The reader of The Story of My Life will be familiar with the immature child given to demonstrations of rage and expressions of open hostility who is at the center of The Miracle Worker. What those readers may be less familiar with is the inspiration woman who graduated from college, was a founding member of the American Civil Liberties Union and wound up on J. Edgar Hoover’s FBI list of suspected communist agents during the Red Scare. While this autobiography is less about such highlights of a lifetime than it is about revealing the power of acquiring the ambition to learn and become a positive agent for change in the world, the careful reader cannot but gain insight into the development of the type of mind that those in power and those with authority might fear in such a pathetic way.

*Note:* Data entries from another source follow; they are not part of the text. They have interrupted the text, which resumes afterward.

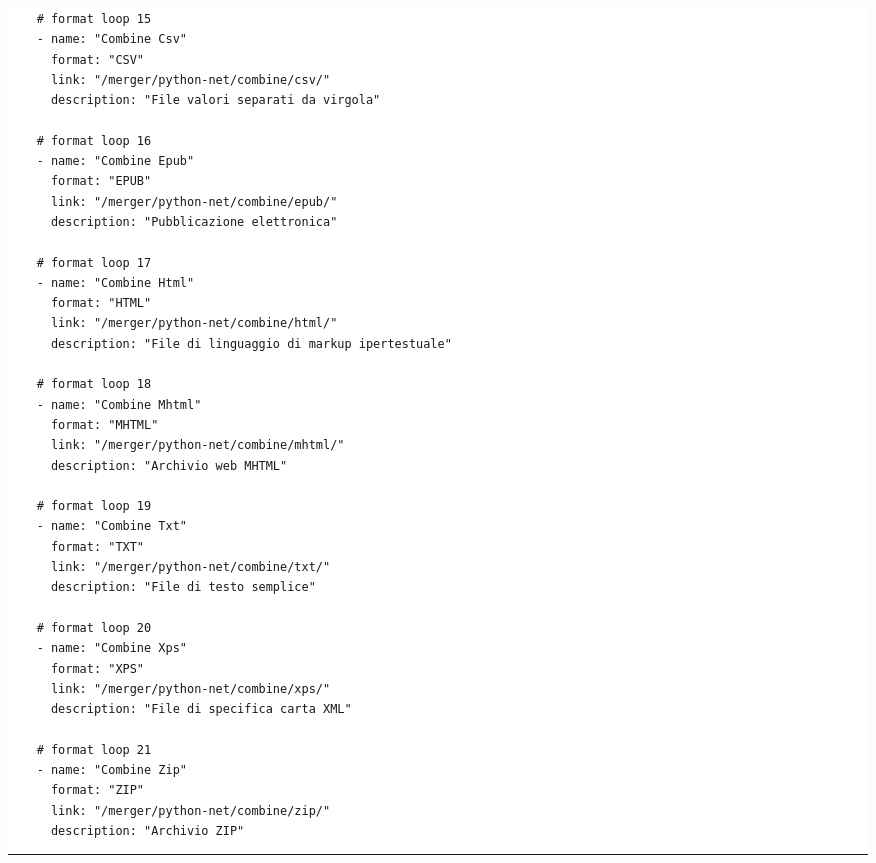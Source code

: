         # format loop 15
        - name: "Combine Csv"
          format: "CSV"
          link: "/merger/python-net/combine/csv/"
          description: "File valori separati da virgola"

        # format loop 16
        - name: "Combine Epub"
          format: "EPUB"
          link: "/merger/python-net/combine/epub/"
          description: "Pubblicazione elettronica"

        # format loop 17
        - name: "Combine Html"
          format: "HTML"
          link: "/merger/python-net/combine/html/"
          description: "File di linguaggio di markup ipertestuale"

        # format loop 18
        - name: "Combine Mhtml"
          format: "MHTML"
          link: "/merger/python-net/combine/mhtml/"
          description: "Archivio web MHTML"

        # format loop 19
        - name: "Combine Txt"
          format: "TXT"
          link: "/merger/python-net/combine/txt/"
          description: "File di testo semplice"

        # format loop 20
        - name: "Combine Xps"
          format: "XPS"
          link: "/merger/python-net/combine/xps/"
          description: "File di specifica carta XML"

        # format loop 21
        - name: "Combine Zip"
          format: "ZIP"
          link: "/merger/python-net/combine/zip/"
          description: "Archivio ZIP"

  

---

The Story of My Life presents that life lived with gusto and purpose by Helen Keller with a conversational, informal and intimate tone that successfully seeks to inform readers of the details of her struggle with the myriad physical disabilities that could easily have left her gifted mind to rot in some horrific institution somewhere. By the end, it is Keller’s deep-seated and boundless optimism that is revealed as the true power behind her ability to overcome such obstacles and go on to lead a fascinating life.